The court held that the administrator did not abuse its discretion in denying benefits by determining that the president's daily use of vitamin A supplements at his doctor's direction qualified as “medical treatment” under plan's pre-existing condition clause. The court refused to construe the Pre–Existing Condition clause to require all “prescribed drugs or medicines” to fall outside of the phrase “medical treatment.” The court reasoned that drawing a sharp distinction between “prescribed drugs or medicines” and “medical treatment” was a virtually impossible task because “prescribed drugs or medicines,” as the words were commonly understood, were forms of “medical treatment.” The dictionary definitions of the words in the pre-existing condition clause supported the conclusion that the ordinary meaning of the phrase “medical treatment” would encompass the president's vitamin A supplements. The supplements were “medical” in the sense that they prevented or alleviated the progression of his retinitis pigmentosa. Further, his daily supplement regimen constituted a “treatment” because it was the “manner,” in fact the only manner, by which he could “care for” his condition.
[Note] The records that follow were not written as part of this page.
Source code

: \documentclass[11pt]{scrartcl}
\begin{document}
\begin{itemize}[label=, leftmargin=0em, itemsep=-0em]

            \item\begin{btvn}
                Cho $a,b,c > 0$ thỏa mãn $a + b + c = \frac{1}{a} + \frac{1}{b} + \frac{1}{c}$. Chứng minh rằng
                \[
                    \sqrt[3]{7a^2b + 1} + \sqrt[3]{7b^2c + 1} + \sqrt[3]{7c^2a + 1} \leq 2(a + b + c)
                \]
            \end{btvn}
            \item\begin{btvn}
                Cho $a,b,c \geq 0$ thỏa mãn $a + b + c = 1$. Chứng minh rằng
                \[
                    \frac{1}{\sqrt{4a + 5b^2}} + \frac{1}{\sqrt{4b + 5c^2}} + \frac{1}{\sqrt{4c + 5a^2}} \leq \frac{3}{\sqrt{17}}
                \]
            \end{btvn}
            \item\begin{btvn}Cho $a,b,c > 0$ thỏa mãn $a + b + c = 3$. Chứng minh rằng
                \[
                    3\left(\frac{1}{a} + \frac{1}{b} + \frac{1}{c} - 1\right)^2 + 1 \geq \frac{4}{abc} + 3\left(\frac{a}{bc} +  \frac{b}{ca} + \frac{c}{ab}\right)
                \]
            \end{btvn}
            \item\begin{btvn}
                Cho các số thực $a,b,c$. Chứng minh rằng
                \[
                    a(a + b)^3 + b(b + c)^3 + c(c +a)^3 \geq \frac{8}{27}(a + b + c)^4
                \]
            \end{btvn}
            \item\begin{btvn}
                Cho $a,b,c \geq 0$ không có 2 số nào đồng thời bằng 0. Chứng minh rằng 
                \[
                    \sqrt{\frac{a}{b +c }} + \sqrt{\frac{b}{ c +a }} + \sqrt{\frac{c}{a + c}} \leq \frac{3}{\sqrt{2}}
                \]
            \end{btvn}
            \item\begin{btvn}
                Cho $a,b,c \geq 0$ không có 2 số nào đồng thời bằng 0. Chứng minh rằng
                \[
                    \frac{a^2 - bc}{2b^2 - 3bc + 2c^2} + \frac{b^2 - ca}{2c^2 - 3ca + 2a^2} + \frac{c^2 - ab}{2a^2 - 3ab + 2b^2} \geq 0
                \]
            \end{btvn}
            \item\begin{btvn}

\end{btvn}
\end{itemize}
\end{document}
Thus, each day he continued his doctor-recommended regimen, he received medical treatment.

 

The United States Court of Appeals for the Eighth Circuit reversed the district court’s denial of the plan administrator's motion for summary judgment and grant of the president's motion for summary judgment.

 

See: Kutten v. Sun Life Assur. Co. of Canada, 2014 WL 3562784 (C.A.8 (Mo.), July 21, 2014) (not designated for publication).